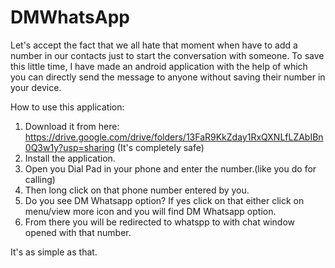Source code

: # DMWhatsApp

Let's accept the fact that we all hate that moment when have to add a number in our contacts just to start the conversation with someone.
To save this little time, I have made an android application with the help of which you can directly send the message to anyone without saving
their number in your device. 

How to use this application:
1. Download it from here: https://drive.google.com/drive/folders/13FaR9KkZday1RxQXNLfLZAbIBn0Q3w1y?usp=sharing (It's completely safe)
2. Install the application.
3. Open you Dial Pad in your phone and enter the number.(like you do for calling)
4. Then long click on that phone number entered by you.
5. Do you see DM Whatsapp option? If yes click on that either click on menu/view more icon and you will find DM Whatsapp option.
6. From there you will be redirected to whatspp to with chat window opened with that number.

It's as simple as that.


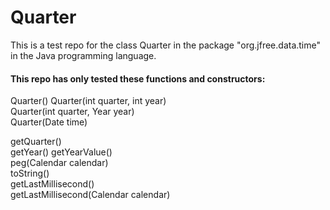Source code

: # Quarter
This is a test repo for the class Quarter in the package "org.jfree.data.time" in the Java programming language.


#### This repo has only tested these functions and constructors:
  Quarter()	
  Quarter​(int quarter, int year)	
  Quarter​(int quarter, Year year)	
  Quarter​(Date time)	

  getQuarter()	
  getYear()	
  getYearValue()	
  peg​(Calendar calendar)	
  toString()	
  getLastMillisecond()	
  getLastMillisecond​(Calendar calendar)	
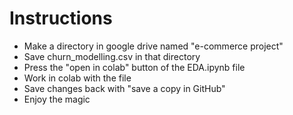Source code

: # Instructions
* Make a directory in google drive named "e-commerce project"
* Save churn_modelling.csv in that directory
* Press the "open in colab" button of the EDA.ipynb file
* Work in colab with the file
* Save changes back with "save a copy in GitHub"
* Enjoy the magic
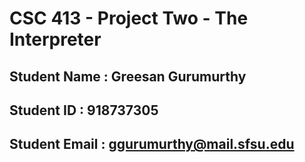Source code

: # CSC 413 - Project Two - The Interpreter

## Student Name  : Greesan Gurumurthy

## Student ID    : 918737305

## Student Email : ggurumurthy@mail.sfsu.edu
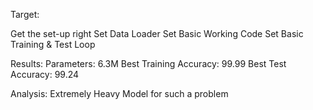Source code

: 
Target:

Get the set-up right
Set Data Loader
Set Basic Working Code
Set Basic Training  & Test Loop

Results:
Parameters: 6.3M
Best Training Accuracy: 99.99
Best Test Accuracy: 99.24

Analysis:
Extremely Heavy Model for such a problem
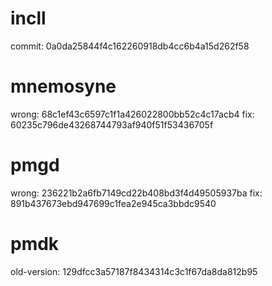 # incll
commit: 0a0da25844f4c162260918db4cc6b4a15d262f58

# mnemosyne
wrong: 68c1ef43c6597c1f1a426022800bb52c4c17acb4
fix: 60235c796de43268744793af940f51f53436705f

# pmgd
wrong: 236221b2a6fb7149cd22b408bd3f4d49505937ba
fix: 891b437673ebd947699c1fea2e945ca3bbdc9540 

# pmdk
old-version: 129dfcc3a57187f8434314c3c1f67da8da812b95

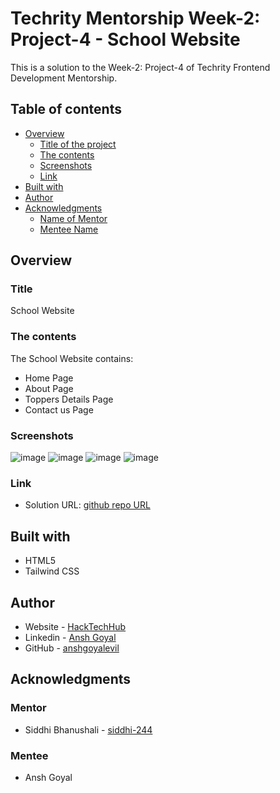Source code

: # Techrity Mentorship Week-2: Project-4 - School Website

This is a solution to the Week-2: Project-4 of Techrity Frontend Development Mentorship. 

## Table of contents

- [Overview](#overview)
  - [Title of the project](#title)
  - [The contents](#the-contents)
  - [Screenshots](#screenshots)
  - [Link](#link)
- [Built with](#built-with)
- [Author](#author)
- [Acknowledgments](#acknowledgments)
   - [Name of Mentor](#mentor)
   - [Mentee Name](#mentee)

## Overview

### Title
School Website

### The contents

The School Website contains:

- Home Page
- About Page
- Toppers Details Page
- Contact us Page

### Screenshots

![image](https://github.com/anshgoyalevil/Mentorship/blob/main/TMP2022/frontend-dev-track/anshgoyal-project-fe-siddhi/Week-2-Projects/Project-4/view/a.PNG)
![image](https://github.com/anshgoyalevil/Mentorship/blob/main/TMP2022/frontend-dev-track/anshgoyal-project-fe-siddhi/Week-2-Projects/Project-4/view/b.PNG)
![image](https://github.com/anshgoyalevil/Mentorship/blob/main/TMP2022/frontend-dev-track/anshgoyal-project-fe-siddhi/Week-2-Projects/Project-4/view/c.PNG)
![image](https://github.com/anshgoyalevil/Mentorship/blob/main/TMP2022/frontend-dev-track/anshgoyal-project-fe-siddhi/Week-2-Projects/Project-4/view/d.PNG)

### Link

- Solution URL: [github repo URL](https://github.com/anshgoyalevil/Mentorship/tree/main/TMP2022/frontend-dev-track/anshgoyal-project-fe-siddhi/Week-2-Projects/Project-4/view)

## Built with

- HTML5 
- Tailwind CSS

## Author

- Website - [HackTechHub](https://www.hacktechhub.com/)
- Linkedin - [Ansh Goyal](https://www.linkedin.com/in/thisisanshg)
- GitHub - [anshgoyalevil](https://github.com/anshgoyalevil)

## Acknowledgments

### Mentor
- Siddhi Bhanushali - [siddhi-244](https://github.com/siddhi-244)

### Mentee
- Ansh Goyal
.....
**Task requirements**. Return a copy of every line in the records that includes the string "Week".

**Task result**.
: # Techrity Mentorship Week-2: Project-4 - School Website
This is a solution to the Week-2: Project-4 of Techrity Frontend Development Mentorship. 
![image](https://github.com/anshgoyalevil/Mentorship/blob/main/TMP2022/frontend-dev-track/anshgoyal-project-fe-siddhi/Week-2-Projects/Project-4/view/a.PNG)
![image](https://github.com/anshgoyalevil/Mentorship/blob/main/TMP2022/frontend-dev-track/anshgoyal-project-fe-siddhi/Week-2-Projects/Project-4/view/b.PNG)
![image](https://github.com/anshgoyalevil/Mentorship/blob/main/TMP2022/frontend-dev-track/anshgoyal-project-fe-siddhi/Week-2-Projects/Project-4/view/c.PNG)
![image](https://github.com/anshgoyalevil/Mentorship/blob/main/TMP2022/frontend-dev-track/anshgoyal-project-fe-siddhi/Week-2-Projects/Project-4/view/d.PNG)
- Solution URL: [github repo URL](https://github.com/anshgoyalevil/Mentorship/tree/main/TMP2022/frontend-dev-track/anshgoyal-project-fe-siddhi/Week-2-Projects/Project-4/view)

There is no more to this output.